Will Hennessy: Great question. Today, most of it and also our Account Kit product is designed for a single app. And so the way that it works is a developer would embed the AASDK in the application and AASDK exposes functions to create an account or connect to an account. And 1193 is basically a JavaScript client interface for web apps to send requests to a wallet. And so you can think about it. as traditionally 1193 is sort of the bridge between the web app and a browser extension like MetaMask. In that case, the wallet lives outside of the web app and in the extension. In this case, the sort of wallet entity can be thought of more as living inside of the web app with Account Kit. And it's inside of the AASDK. And so the web app can send requests to connect to a wallet or to sign a transaction to the AASDK, which is embedded in their web app. And then AASDK will execute the appropriate backend logic to complete that request. So if it's, for example, if the app is requesting to sign a transaction or sign a user app on their smart account, the AASDK would handle all of the logic to call out to your chosen signer provider, like say Privy or Turnkey. The AASDK would call out to their API with the authentication credentials that the user had used to log into your app, like a Passkey or Google. It would then receive the signed transaction and then send it off to the Alchemy Bundler to bundle up that signed user.

Nicholas: So there's nothing equivalent to like a wallet connect experience or injection. 1193 kind of covers that and assumes that the signer is in the same context as the SDK.

Will Hennessy: That's right. Yeah. But again, back to your earlier question, this is all in the domain of an embedded account that works with a single app. And I think your question is a very good one. I think as an ecosystem today, we're kind of missing that interoperability. fiber, right, to connect an account abstraction wallet to a bunch of different apps. There needs to be a sort of a vessel or a bridge, right? Like a browser extension does that job where it's an interface that you can use to connect to many different apps. And that doesn't really exist yet for account abstraction, although I know there are some teams.

Nicholas: Something to look forward to.

Noam Hurwitz: I guess just to jump in there, too, I think there's nothing that is interoperable and embedded. I think there are interoperable contract accounts. So a good example is SolWallet, which has been building for a few quarters now as well to make a Chrome extension, recoverable smart contract wallet, excellent team there. And there actually is like WalletConnect style interfaces. So again, the point of account abstraction is to abstract away the cost of the account from all this infrastructure. At the end of the day, an account is an account and it can adhere to the same standards. So you can use things like WalletConnect for contract accounts. I think another team that does that is called Handbuyer Wallet. But I will say a limiting reagent here that I will plug for the audience is ERC-1271, which is signature support for contract accounts and that any dApp that requires a signature from the end user. So I'm going to sign up with Ethereum or even like OpenSea's permissioning for asset transfer requires 1271 support. And so that's not necessarily the de facto building mode for dApps today. And it's something that is getting added to SDKs and tooling over time, but it's something for dApp developers to be aware of so that their application does support contract accounts.

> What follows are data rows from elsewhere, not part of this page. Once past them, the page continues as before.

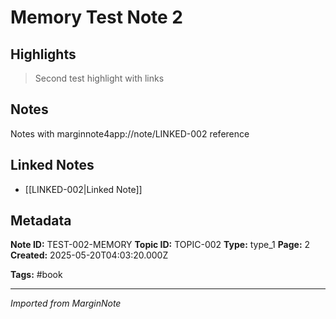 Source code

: # Memory Test Note 2

## Highlights

> Second test highlight with links

## Notes

Notes with marginnote4app://note/LINKED-002 reference

## Linked Notes

- [[LINKED-002|Linked Note]]

## Metadata

**Note ID:** TEST-002-MEMORY
**Topic ID:** TOPIC-002
**Type:** type_1
**Page:** 2
**Created:** 2025-05-20T04:03:20.000Z

**Tags:** #book

---
*Imported from MarginNote* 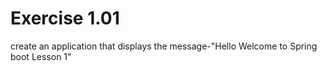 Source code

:# Exercise 1.01

create an application that displays the message-"Hello Welcome to Spring boot Lesson 1" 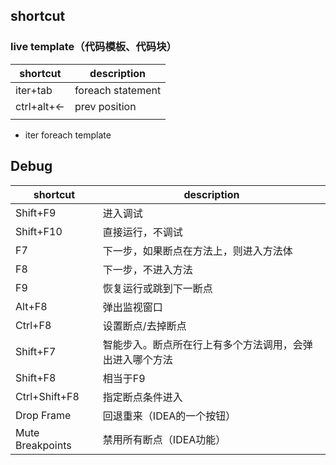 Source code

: ## shortcut

### live template（代码模板、代码块）

| shortcut    | description       |
| ----------- | ----------------- |
| iter+tab    | foreach statement |
| ctrl+alt+<- | prev position     |
|             |                   |



* iter foreach template



## Debug

| shortcut         | description                                              |
| ---------------- | -------------------------------------------------------- |
| Shift+F9         | 进入调试                                                 |
| Shift+F10        | 直接运行，不调试                                         |
| F7               | 下一步，如果断点在方法上，则进入方法体                   |
| F8               | 下一步，不进入方法                                       |
| F9               | 恢复运行或跳到下一断点                                   |
| Alt+F8           | 弹出监视窗口                                             |
| Ctrl+F8          | 设置断点/去掉断点                                        |
| Shift+F7         | 智能步入。断点所在行上有多个方法调用，会弹出进入哪个方法 |
| Shift+F8         | 相当于F9                                                 |
| Ctrl+Shift+F8    | 指定断点条件进入                                         |
| Drop Frame       | 回退重来（IDEA的一个按钮）                               |
| Mute Breakpoints | 禁用所有断点（IDEA功能）                                 |




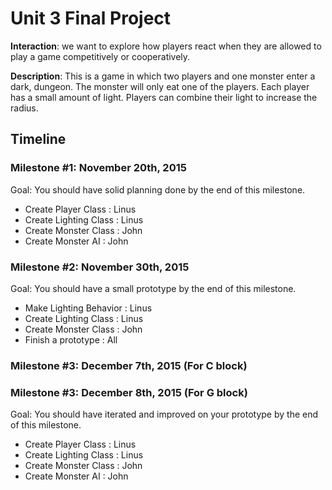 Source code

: <h1>Unit 3 Final Project</h1>

<strong>Interaction</strong>: we want to explore how players react when they are allowed to play a game competitively or cooperatively.

<strong>Description</strong>: This is a game in which two players and one monster enter a dark, dungeon. The monster will only eat one of the players. Each player has a small amount of light. Players can combine their light to increase the radius.

<h2>Timeline</h2>

<h3> Milestone #1: November 20th, 2015 </h3>
Goal: You should have solid planning done by the end of this milestone.
<ul>
  <li>Create Player Class   : Linus</li>
  <li>Create Lighting Class : Linus</li>
  <li>Create Monster Class  : John</li>
  <li>Create Monster AI     : John</li>
</ul>

<h3> Milestone #2: November 30th, 2015 </h3>
Goal: You should have a small prototype by the end of this milestone.
<ul>
  <li>Make Lighting Behavior   : Linus</li>
  <li>Create Lighting Class : Linus</li>
  <li>Create Monster Class  : John</li>
  <li>Finish a prototype    : All</li>
</ul>

<h3> Milestone #3: December 7th, 2015 (For C block) </h3>
<h3> Milestone #3: December 8th, 2015 (For G block) </h3>
Goal: You should have iterated and improved on your prototype by the end of this milestone.
<ul>
  <li>Create Player Class   : Linus</li>
  <li>Create Lighting Class : Linus</li>
  <li>Create Monster Class  : John</li>
  <li>Create Monster AI     : John</li>
</ul>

Nicholas: And that would be something that would be integrated into the dApp. Is that more like when you sign in to sort of sign the terms of service going into OpenSea? Is that 1271 or could it be?

Noam Hurwitz: I can't remember that exact flow, but the one I'm thinking of is like when I list assets, it's actually not listed on chain. Like I send them a signature that gives them permission to move assets. And so that signature itself is generated by my account. With an EOA, that's just, you know, I'm signing something with my private key. With contract accounts, you need the contract account itself to produce a signature. And so that's what's defined in ERC-1271 so that you can produce a valid signature on behalf of a contract account.

Nicholas: I think, don't quote me, but I think I have encountered this with trying to use OpenSea as a Gnosis safe.

Noam Hurwitz: It's very possible, yeah.

Nicholas: So yeah, that's right. Essentially, you want to be able to sign messages, either just to sort of prove ownership of something or to sign something like an intent. And 1271 lets you do that with smart contract accounts.

Noam Hurwitz: Totally. And the other big reason to sign that we're excited about is to sign with Ethereum and authenticate into actual servers using, it's effectively a passkey at that point, right? You're using your private cryptographic key to prove that you are the actor you say you are by signing into a restricted resource like a server.

Nicholas: And is 1271 something that needs to be integrated into the smart contract account? or it comes for free with 4337?

Noam Hurwitz: So it is something that needs to be integrated in the smart contract account. That's one key thing that is in the account get released. It's predicated off a very light account called Light Account that takes the example released by the Ethereum Foundation called Simple Account and adds a few key pieces. So one is 1271 support for signatures. One is ownership transfer that it's for compatible. You can rotate owners to new signers. And the last piece is namespace storage so that if and when you upgrade the implementation, you're avoiding any possible future collisions.

Nicholas: OK, awesome. For the account kit product, this kind of leads me to a question I was going to ask, which is, you know, there's different implementations of 4337. What are the major tradeoffs? So like, why would someone choose one or the other? And what are the defaults that you're providing in account kit?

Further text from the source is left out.